:: What the task asks ::
Extract all lines that hold "project" from the records below.

....

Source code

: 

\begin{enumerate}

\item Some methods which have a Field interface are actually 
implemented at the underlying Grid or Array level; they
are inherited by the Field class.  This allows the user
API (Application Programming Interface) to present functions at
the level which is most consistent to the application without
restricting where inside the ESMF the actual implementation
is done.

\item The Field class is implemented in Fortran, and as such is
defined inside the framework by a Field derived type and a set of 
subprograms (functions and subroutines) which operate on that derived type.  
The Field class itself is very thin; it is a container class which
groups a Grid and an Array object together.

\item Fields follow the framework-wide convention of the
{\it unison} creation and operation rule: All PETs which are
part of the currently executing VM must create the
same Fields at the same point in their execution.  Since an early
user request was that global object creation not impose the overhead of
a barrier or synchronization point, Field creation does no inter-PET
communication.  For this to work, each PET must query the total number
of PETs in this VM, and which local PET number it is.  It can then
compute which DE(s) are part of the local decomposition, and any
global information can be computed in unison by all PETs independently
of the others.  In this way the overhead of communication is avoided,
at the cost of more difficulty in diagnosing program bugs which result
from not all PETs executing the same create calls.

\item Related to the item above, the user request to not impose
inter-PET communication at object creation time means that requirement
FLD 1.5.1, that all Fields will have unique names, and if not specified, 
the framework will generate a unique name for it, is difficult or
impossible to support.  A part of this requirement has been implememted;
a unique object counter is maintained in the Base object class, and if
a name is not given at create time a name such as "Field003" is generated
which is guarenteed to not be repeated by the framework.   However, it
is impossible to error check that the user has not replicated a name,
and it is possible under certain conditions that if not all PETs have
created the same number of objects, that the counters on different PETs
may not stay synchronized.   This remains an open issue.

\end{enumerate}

....

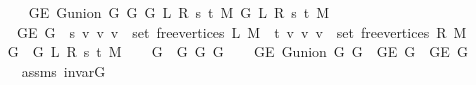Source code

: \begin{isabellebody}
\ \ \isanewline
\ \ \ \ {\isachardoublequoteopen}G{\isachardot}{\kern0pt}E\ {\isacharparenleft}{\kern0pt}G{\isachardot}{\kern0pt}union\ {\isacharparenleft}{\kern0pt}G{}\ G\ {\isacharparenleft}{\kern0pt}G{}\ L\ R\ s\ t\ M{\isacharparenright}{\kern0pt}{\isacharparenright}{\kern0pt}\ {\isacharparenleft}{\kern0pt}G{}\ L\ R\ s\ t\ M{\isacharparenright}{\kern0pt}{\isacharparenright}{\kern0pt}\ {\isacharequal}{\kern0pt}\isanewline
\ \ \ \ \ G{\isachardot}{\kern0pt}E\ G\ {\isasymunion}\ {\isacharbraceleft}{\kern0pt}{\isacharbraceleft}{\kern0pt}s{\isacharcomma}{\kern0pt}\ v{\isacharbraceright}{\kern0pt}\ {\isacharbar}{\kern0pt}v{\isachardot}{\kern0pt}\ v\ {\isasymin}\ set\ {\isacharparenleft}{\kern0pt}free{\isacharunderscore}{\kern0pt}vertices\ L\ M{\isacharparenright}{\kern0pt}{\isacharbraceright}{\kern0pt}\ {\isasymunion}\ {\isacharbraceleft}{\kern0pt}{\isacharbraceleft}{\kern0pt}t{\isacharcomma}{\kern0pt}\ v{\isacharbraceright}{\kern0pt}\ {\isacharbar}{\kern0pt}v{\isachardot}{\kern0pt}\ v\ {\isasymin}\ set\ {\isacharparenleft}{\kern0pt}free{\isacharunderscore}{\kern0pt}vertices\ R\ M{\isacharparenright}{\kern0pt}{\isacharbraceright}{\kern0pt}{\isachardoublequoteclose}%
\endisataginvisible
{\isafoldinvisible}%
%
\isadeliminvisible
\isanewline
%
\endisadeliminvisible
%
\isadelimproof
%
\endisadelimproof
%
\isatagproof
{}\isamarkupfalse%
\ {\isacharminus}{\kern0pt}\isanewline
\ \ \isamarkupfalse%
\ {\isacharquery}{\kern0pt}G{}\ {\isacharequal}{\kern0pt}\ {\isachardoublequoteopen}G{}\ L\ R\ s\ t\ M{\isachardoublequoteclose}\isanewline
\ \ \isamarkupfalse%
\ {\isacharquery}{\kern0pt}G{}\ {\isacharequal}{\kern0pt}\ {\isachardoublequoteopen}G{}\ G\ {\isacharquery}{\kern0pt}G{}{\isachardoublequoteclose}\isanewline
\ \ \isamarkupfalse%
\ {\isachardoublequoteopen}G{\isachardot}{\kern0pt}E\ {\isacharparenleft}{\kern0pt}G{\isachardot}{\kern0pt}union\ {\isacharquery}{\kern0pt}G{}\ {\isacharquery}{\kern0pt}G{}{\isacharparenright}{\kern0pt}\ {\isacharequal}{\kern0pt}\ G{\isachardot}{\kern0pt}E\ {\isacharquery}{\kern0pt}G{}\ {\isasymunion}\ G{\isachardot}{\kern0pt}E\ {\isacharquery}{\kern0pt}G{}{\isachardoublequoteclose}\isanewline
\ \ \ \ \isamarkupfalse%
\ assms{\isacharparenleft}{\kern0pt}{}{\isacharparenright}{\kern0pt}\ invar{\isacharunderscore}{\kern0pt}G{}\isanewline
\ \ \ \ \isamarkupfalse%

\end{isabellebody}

....

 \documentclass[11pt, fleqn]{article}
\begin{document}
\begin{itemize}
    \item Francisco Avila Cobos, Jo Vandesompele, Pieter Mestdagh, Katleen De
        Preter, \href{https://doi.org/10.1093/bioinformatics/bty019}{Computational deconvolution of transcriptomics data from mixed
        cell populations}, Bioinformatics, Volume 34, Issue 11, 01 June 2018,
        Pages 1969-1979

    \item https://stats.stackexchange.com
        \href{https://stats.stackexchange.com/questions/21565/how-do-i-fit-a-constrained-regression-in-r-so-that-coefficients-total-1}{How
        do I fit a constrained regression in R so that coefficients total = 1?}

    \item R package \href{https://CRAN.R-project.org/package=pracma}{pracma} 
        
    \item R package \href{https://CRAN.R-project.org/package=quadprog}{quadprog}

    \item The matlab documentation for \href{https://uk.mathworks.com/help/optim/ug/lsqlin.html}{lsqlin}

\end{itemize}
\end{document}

....

:: Response ::
    \item R package \href{https://CRAN.R-project.org/package=pracma}{pracma} 
    \item R package \href{https://CRAN.R-project.org/package=quadprog}{quadprog}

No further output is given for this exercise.